Inter- and intra-band Coulomb interactions between holes in silicon nanostructures

TL;DR

This paper derives a comprehensive Coulomb interaction model for holes in silicon nanostructures, accounting for intra- and inter-band processes, and explores their effects on excitation spectra and hole correlations.

Contribution

It provides the first detailed derivation of the interaction Hamiltonian for holes in silicon using the six-band envelope-function scheme, including both intra- and inter-band Coulomb interactions.

Findings

Short-range interactions are significant in highly screened environments.

Inter- and intra-band Coulomb processes influence excitation spectra.

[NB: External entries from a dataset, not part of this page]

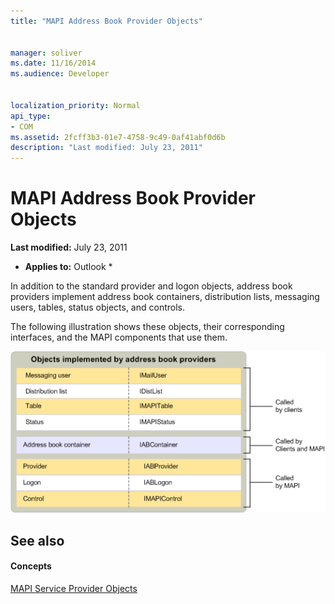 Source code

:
 ```yaml
---
title: "MAPI Address Book Provider Objects"
 
 
manager: soliver
ms.date: 11/16/2014
ms.audience: Developer
 
 
localization_priority: Normal
api_type:
- COM
ms.assetid: 2fcff3b3-01e7-4758-9c49-0af41abf0d6b
description: "Last modified: July 23, 2011"
---
```


# MAPI Address Book Provider Objects

 **Last modified:** July 23, 2011 
  
 * **Applies to:** Outlook * 
  
In addition to the standard provider and logon objects, address book providers implement address book containers, distribution lists, messaging users, tables, status objects, and controls.
  
The following illustration shows these objects, their corresponding interfaces, and the MAPI components that use them.
  
![Objects that address book providers implement](media/amapi_64.gif)
  
## See also

#### Concepts

[MAPI Service Provider Objects](mapi-service-provider-objects.md)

Formation of hole Wigner molecules predicted in unscreened conditions.

Abstract

We present a full derivation of the interaction Hamiltonian for holes in silicon within the six-band envelope-function scheme, which appropriately describes the valence band close to the $\boldsymbol{\Gamma}$ point. The full structure of the single-hole eigenstates is taken into account, including the Bloch part. The scattering processes caused by the Coulomb interaction are shown to be both intraband and interband, the latter being mostly short-ranged. In the asymptotic long-range limit, the effective potential tends to the screened Coulomb potential, and becomes purely intraband, as assumed in previous models. We apply our model to compute the excitation spectra of two interacting holes in prototypical silicon quantum dots, taking into account different dielectric environments. It is shown that, in the highly screened regime, short-range interactions (both intra- and inter-band) can be very relevant, while they lose importance when there is no screening other than the one proper of the bulk silicon crystal. In the latter case, we predict the formation of hole Wigner molecules.